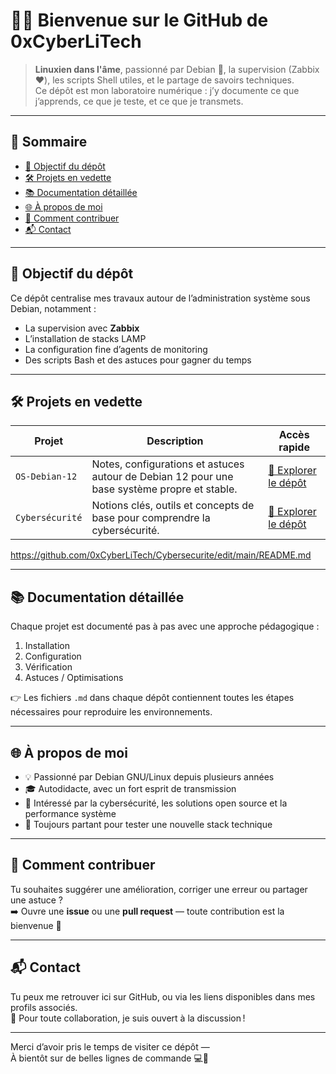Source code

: # 👨‍💻 Bienvenue sur le GitHub de 0xCyberLiTech

> **Linuxien dans l'âme**, passionné par Debian 🐧, la supervision (Zabbix ❤️), les scripts Shell utiles, et le partage de savoirs techniques.  
> Ce dépôt est mon laboratoire numérique : j’y documente ce que j’apprends, ce que je teste, et ce que je transmets.

---

## 🧭 Sommaire

- [🎯 Objectif du dépôt](#-objectif-du-dépôt)
- [🛠️ Projets en vedette](#️-projets-en-vedette)
- [📚 Documentation détaillée](#-documentation-détaillée)
- [🌐 À propos de moi](#-à-propos-de-moi)
- [🤝 Comment contribuer](#-comment-contribuer)
- [📬 Contact](#-contact)

---

## 🎯 Objectif du dépôt

Ce dépôt centralise mes travaux autour de l’administration système sous Debian, notamment :

- La supervision avec **Zabbix**
- L’installation de stacks LAMP
- La configuration fine d’agents de monitoring
- Des scripts Bash et des astuces pour gagner du temps

---

## 🛠️ Projets en vedette

| Projet           | Description                                                                                   | Accès rapide |
|------------------|-----------------------------------------------------------------------------------------------|--------------|
| `OS-Debian-12`    | Notes, configurations et astuces autour de Debian 12 pour une base système propre et stable. | [📁 Explorer le dépôt](https://github.com/0xCyberLiTech/OS-Debian-12) |
| `Cybersécurité`   | Notions clés, outils et concepts de base pour comprendre la cybersécurité.                    | [📁 Explorer le dépôt](https://github.com/0xCyberLiTech/Cybersecurite/edit/main/README.m) |

https://github.com/0xCyberLiTech/Cybersecurite/edit/main/README.md

---

## 📚 Documentation détaillée

Chaque projet est documenté pas à pas avec une approche pédagogique :

1. Installation
2. Configuration
3. Vérification
4. Astuces / Optimisations

👉 Les fichiers `.md` dans chaque dépôt contiennent toutes les étapes nécessaires pour reproduire les environnements.

---

## 🌐 À propos de moi

- 💡 Passionné par Debian GNU/Linux depuis plusieurs années
- 🎓 Autodidacte, avec un fort esprit de transmission
- 🔐 Intéressé par la cybersécurité, les solutions open source et la performance système
- 🧪 Toujours partant pour tester une nouvelle stack technique

---

## 🤝 Comment contribuer

Tu souhaites suggérer une amélioration, corriger une erreur ou partager une astuce ?  
➡️ Ouvre une **issue** ou une **pull request** — toute contribution est la bienvenue 🙌

---

## 📬 Contact

Tu peux me retrouver ici sur GitHub, ou via les liens disponibles dans mes profils associés.  
📩 Pour toute collaboration, je suis ouvert à la discussion !

---

Merci d’avoir pris le temps de visiter ce dépôt —  
À bientôt sur de belles lignes de commande 💻🚀
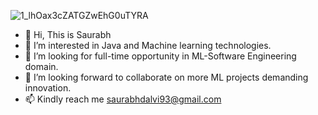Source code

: ![1_lhOax3cZATGZwEhG0uTYRA](https://github.com/saurabhdalvi93/saurabhdalvi93/assets/126389839/36573fd8-eafb-4330-acae-8d3a0b8dc7ab)

- 👋 Hi, This is Saurabh
- 👀 I’m interested in Java and Machine learning technologies.
- 🌱 I’m looking for full-time opportunity in ML-Software Engineering domain.
- 💞️ I’m looking forward to collaborate on more ML projects demanding innovation.
- 📫 Kindly reach me saurabhdalvi93@gmail.com

<!---
saurabhdalvi93/saurabhdalvi93 is a ✨ special ✨ repository because its `README.md` (this file) appears on your GitHub profile.
You can click the Preview link to take a look at your changes.
--->
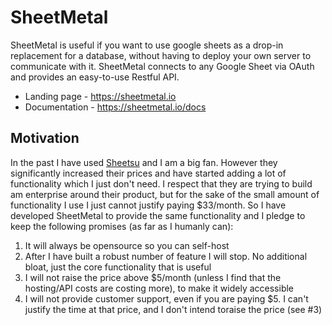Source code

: # SheetMetal

SheetMetal is useful if you want to use google sheets as a drop-in replacement for a database, without having to deploy your own server to communicate with it. SheetMetal connects to any Google Sheet via OAuth and provides an easy-to-use Restful API. 

* Landing page - https://sheetmetal.io
* Documentation - https://sheetmetal.io/docs

## Motivation

In the past I have used [Sheetsu](https://sheetsu.com/pricing) and I am a big fan. However they significantly increased their prices and have started adding a lot of functionality which I just don't need. I respect that they are trying to build am enterprise around their product, but for the sake of the small amount of functionality I use I just cannot justify paying $33/month. So I have developed SheetMetal to provide the same functionality and I pledge to keep the following promises (as far as I humanly can):

1. It will always be opensource so you can self-host
2. After I have built a robust number of feature I will stop. No additional bloat, just the core functionality that is useful
3. I will not raise the price above $5/month (unless I find that the hosting/API costs are costing more), to make it widely accessible
4. I will not provide customer support, even if you are paying $5. I can't justify the time at that price, and I don't intend toraise the price (see #3)
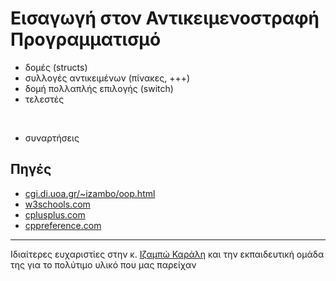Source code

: # Εισαγωγή στον Αντικειμενοστραφή Προγραμματισμό

* δομές (structs)
* συλλογές αντικειμένων (πίνακες, +++)
* δομή πολλαπλής επιλογής (switch)
* τελεστές

<br>

* συναρτήσεις


## Πηγές
* [cgi.di.uoa.gr/~izambo/oop.html](https://cgi.di.uoa.gr/~izambo/oop.html)
* [w3schools.com](https://www.w3schools.com)
* [cplusplus.com](https://cplusplus.com)
* [cppreference.com](https://en.cppreference.com/w/)

---

Ιδιαίτερες ευχαριστίες στην κ. [Ιζαμπώ Καράλη](https://cgi.di.uoa.gr/~izambo/GR.html) και την εκπαιδευτική ομάδα της για το πολύτιμο υλικό που μας παρείχαν
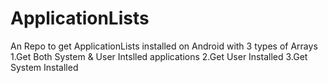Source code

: # ApplicationLists
An Repo to get ApplicationLists installed on Android with 3 types of Arrays
1.Get Both System & User Intslled applications
2.Get User Installed
3.Get System Installed

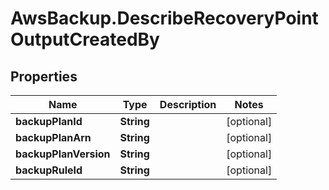 # AwsBackup.DescribeRecoveryPointOutputCreatedBy

## Properties

Name | Type | Description | Notes
------------ | ------------- | ------------- | -------------
**backupPlanId** | **String** |  | [optional] 
**backupPlanArn** | **String** |  | [optional] 
**backupPlanVersion** | **String** |  | [optional] 
**backupRuleId** | **String** |  | [optional] 


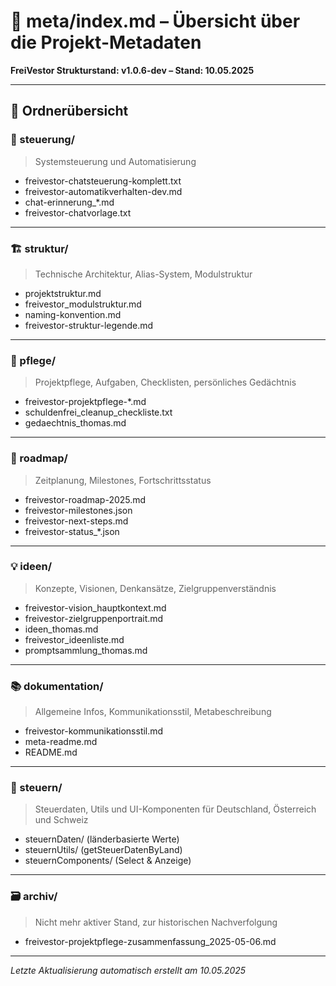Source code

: # 📁 meta/index.md – Übersicht über die Projekt-Metadaten
**FreiVestor Strukturstand: v1.0.6-dev – Stand: 10.05.2025**

---

## 📂 Ordnerübersicht

### 🧭 steuerung/
> Systemsteuerung und Automatisierung
- freivestor-chatsteuerung-komplett.txt
- freivestor-automatikverhalten-dev.md
- chat-erinnerung_*.md
- freivestor-chatvorlage.txt

---

### 🏗 struktur/
> Technische Architektur, Alias-System, Modulstruktur
- projektstruktur.md
- freivestor_modulstruktur.md
- naming-konvention.md
- freivestor-struktur-legende.md

---

### 🧹 pflege/
> Projektpflege, Aufgaben, Checklisten, persönliches Gedächtnis
- freivestor-projektpflege-*.md
- schuldenfrei_cleanup_checkliste.txt
- gedaechtnis_thomas.md

---

### 📆 roadmap/
> Zeitplanung, Milestones, Fortschrittsstatus
- freivestor-roadmap-2025.md
- freivestor-milestones.json
- freivestor-next-steps.md
- freivestor-status_*.json

---

### 💡 ideen/
> Konzepte, Visionen, Denkansätze, Zielgruppenverständnis
- freivestor-vision_hauptkontext.md
- freivestor-zielgruppenportrait.md
- ideen_thomas.md
- freivestor_ideenliste.md
- promptsammlung_thomas.md

---

### 📚 dokumentation/
> Allgemeine Infos, Kommunikationsstil, Metabeschreibung
- freivestor-kommunikationsstil.md
- meta-readme.md
- README.md

---

### 🧾 steuern/
> Steuerdaten, Utils und UI-Komponenten für Deutschland, Österreich und Schweiz
- steuernDaten/ (länderbasierte Werte)
- steuernUtils/ (getSteuerDatenByLand)
- steuernComponents/ (Select & Anzeige)

---

### 🗃 archiv/
> Nicht mehr aktiver Stand, zur historischen Nachverfolgung
- freivestor-projektpflege-zusammenfassung_2025-05-06.md

---

*Letzte Aktualisierung automatisch erstellt am 10.05.2025*
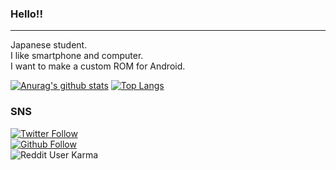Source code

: ### Hello!!
---
Japanese student.  
I like smartphone and computer.  
I want to make a custom ROM for Android.  

[![Anurag's github stats](https://github-readme-stats.vercel.app/api?username=toufune&show_icons=true&theme=synthwave)](https://github.com/toufune)
[![Top Langs](https://github-readme-stats.vercel.app/api/top-langs/?username=toufune)](https://github.com/toufune)

### SNS
[![Twitter Follow](https://img.shields.io/twitter/follow/toufu14271?style=social)](https://twitter.com/toufu14271?s=09)  
[![Github Follow](https://img.shields.io/github/followers/toufune?style=social)](https://github.com/toufune/)  
![Reddit User Karma](https://img.shields.io/reddit/user-karma/link/Toufu14721?style=social)

<!--
**toufune/toufune** is a ✨ _special_ ✨ repository because its `README.md` (this file) appears on your GitHub profile.

Here are some ideas to get you started:

- 🔭 I’m currently working on ...
- 🌱 I’m currently learning ...
- 👯 I’m looking to collaborate on ...
- 🤔 I’m looking for help with ...
- 💬 Ask me about ...
- 📫 How to reach me: ...
- 😄 Pronouns: ...
- ⚡ Fun fact: ...
-->
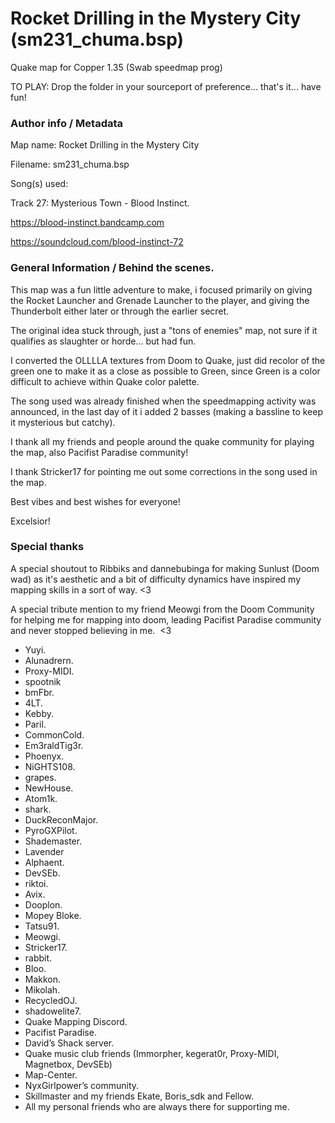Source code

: # Rocket Drilling in the Mystery City (sm231_chuma.bsp)
Quake map for Copper 1.35 (Swab speedmap prog)


TO PLAY: Drop the folder in your sourceport of preference... that's it... have fun!

### Author info / Metadata

Map name: Rocket Drilling in the Mystery City 

Filename: sm231_chuma.bsp


Song(s) used: 

Track 27: Mysterious Town - Blood Instinct.

https://blood-instinct.bandcamp.com

https://soundcloud.com/blood-instinct-72


### General Information / Behind the scenes.

This map was a fun little adventure to make, i focused primarily on giving the Rocket Launcher and Grenade Launcher to the player, and giving the Thunderbolt either later or through the earlier secret.

The original idea stuck through, just a "tons of enemies" map, not sure if it qualifies as slaughter or horde... but had fun.

I converted the OLLLLA textures from Doom to Quake, just did recolor of the green one to make it as a close as possible to Green, since Green is a color difficult to achieve within Quake color palette.

The song used was already finished when the speedmapping activity was announced, in the last day of it i added 2 basses (making a bassline to keep it mysterious but catchy).

I thank all my friends and people around the quake community for playing the map, also Pacifist Paradise community!

I thank Stricker17 for pointing me out some corrections in the song used in the map.

Best vibes and best wishes for everyone!

Excelsior!


### Special thanks

A special shoutout to Ribbiks and dannebubinga for making Sunlust (Doom wad) as it's aesthetic and a bit of difficulty dynamics have inspired my mapping skills in a sort of way. <3

A special tribute mention to my friend Meowgi from the Doom Community for helping me for mapping into doom, leading Pacifist Paradise community and never stopped believing in me.  <3


- Yuyi.
- Alunadrern.
- Proxy-MIDI.
- spootnik
- bmFbr.
- 4LT.
- Kebby.
- Paril.
- CommonCold.
- Em3raldTig3r.
- Phoenyx.
- NiGHTS108.
- grapes.
- NewHouse.
- Atom1k.
- shark.
- DuckReconMajor.
- PyroGXPilot.
- Shademaster.
- Lavender
- Alphaent.
- DevSEb.
- riktoi.
- Avix.
- Dooplon.
- Mopey Bloke.
- Tatsu91.
- Meowgi.
- Stricker17.
- rabbit.
- Bloo.
- Makkon.
- Mikolah.
- RecycledOJ.
- shadowelite7.
- Quake Mapping Discord.
- Pacifist Paradise.
- David’s Shack server.
- Quake music club friends (Immorpher, kegerat0r, Proxy-MIDI, Magnetbox, DevSEb)
- Map-Center.
- NyxGirlpower’s community.
- Skillmaster and my friends Ekate, Boris_sdk and Fellow.
- All my personal friends who are always there for supporting me.
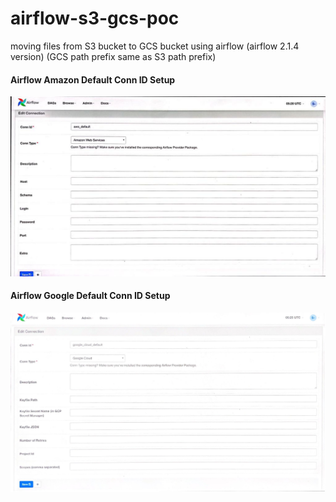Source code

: # airflow-s3-gcs-poc
moving files from S3 bucket to GCS bucket using airflow (airflow 2.1.4 version) (GCS path prefix same as S3 path prefix)

#### Airflow Amazon Default Conn ID Setup
![Screenshot](airflow_amazon_default_conn_id.jpeg)

#### Airflow Google Default Conn ID Setup
![Screenshot](google_conn_id.jpg)

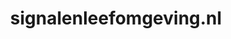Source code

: ---
layout: post
title:  "signalenleefomgeving.nl"
internal_url:  "/data/signalenleefomgeving.nl.html"
categories: dutchgov
---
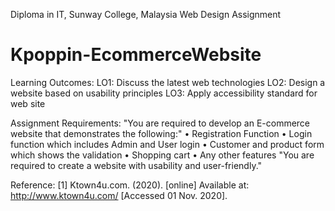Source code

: Diploma in IT, Sunway College, Malaysia
Web Design Assignment
# Kpoppin-EcommerceWebsite

Learning Outcomes:
LO1: Discuss the latest web technologies
LO2: Design a website based on usability principles
LO3: Apply accessibility standard for web site

Assignment Requirements:
"You are required to develop an E-commerce website that demonstrates the following:"
• Registration Function
• Login function which includes Admin and User login
• Customer and product form which shows the validation
• Shopping cart
• Any other features
"You are required to create a website with usability and user-friendly."

Reference:
[1]	Ktown4u.com. (2020). [online] Available at: http://www.ktown4u.com/ [Accessed 01 Nov. 2020].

What you have to do - Copy every line in the records above that contains the word "currently".

Written answer -
- 🔭 I’m currently working on ...
- 🌱 I’m currently learning ...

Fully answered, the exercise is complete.